ABOUT THIS EXERCISE:
Reply with one number: the count of lines in the data that hold the string "when".

'''

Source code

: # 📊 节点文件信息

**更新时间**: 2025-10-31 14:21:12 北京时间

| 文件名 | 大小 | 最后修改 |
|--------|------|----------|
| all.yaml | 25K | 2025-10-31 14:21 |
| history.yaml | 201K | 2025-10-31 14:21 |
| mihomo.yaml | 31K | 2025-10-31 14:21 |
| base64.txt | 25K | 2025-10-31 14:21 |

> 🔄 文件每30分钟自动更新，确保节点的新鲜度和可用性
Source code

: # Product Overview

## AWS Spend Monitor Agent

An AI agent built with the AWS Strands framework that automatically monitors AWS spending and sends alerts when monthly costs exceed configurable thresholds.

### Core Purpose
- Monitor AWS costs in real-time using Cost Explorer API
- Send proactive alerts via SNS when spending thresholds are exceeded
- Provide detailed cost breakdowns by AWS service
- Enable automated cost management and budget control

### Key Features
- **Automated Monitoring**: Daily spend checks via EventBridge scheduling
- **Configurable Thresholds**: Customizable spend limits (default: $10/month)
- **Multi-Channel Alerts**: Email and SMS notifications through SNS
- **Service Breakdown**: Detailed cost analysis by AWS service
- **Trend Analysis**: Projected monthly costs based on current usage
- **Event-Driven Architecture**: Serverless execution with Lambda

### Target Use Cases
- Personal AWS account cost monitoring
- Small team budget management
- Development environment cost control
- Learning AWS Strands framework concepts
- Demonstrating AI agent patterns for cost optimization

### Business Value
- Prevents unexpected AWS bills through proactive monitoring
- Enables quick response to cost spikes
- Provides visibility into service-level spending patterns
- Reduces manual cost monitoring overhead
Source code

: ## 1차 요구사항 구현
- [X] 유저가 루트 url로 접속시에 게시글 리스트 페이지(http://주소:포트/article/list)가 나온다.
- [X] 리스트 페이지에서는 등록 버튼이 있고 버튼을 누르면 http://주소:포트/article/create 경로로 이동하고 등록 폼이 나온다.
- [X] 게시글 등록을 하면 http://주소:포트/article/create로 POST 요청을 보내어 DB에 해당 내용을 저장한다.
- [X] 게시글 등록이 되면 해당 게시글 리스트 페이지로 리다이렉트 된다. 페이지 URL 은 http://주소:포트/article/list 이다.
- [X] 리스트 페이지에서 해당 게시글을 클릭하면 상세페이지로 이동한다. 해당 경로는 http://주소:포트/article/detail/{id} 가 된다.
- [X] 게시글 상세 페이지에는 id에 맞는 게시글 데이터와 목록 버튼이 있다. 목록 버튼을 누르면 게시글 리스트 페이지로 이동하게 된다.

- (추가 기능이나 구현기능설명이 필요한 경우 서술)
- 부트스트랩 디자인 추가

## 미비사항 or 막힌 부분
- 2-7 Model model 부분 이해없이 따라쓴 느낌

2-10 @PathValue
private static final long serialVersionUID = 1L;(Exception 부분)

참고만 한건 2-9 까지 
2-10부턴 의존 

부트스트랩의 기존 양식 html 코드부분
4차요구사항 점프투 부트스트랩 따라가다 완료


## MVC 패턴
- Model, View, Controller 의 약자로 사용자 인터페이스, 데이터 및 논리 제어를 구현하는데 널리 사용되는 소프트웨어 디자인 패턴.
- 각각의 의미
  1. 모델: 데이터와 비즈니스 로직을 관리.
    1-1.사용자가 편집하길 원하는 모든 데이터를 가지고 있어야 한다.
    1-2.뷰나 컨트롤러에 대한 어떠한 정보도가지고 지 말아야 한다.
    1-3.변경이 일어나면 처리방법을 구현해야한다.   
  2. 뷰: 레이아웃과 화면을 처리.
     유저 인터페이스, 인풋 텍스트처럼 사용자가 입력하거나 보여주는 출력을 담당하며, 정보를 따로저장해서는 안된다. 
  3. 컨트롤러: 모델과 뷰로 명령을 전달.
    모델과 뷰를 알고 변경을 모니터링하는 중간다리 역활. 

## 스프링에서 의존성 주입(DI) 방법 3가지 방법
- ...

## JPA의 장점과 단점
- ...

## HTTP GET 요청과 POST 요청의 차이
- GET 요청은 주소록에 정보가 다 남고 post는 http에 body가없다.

'''

EXERCISE OUTPUT:
2